What is required:
Transcribe exactly the line containing "(왜냐몀! 이전 ‘웹크롤링 시작하기!’ 포스트를 잘 공부했다면 설명필요없을 것)" plus every later line in the data.

»»

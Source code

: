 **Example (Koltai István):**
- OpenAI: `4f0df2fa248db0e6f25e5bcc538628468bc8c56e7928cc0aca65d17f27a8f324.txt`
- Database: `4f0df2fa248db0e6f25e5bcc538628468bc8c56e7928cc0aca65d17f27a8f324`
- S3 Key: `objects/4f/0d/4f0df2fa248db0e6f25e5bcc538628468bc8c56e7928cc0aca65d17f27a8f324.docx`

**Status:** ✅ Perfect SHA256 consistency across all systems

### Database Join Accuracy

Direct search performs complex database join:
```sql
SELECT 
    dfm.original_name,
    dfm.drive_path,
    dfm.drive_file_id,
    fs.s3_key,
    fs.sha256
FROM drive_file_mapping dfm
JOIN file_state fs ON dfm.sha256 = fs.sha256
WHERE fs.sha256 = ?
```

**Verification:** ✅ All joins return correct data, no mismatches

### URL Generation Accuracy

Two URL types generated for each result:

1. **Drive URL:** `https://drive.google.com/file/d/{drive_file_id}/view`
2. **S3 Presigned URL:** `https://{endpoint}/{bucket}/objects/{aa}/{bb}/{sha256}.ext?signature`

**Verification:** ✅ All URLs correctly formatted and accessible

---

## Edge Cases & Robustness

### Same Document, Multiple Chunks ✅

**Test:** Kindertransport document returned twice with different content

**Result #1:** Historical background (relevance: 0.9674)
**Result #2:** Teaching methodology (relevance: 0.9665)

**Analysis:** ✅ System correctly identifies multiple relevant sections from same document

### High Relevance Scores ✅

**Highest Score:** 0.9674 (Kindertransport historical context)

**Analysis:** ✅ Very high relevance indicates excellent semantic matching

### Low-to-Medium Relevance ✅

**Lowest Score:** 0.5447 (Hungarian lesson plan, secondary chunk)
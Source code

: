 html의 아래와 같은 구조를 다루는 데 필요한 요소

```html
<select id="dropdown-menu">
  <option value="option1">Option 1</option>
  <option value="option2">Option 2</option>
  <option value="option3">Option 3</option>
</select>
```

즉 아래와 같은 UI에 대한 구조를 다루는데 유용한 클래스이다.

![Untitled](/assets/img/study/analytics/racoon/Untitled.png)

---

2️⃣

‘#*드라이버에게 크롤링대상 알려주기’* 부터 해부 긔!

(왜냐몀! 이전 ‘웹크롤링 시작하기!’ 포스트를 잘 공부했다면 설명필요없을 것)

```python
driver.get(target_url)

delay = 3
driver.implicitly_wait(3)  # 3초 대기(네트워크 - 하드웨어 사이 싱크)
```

««

Solution to this exercise:
(왜냐몀! 이전 ‘웹크롤링 시작하기!’ 포스트를 잘 공부했다면 설명필요없을 것)

```python
driver.get(target_url)

delay = 3
driver.implicitly_wait(3)  # 3초 대기(네트워크 - 하드웨어 사이 싱크)
```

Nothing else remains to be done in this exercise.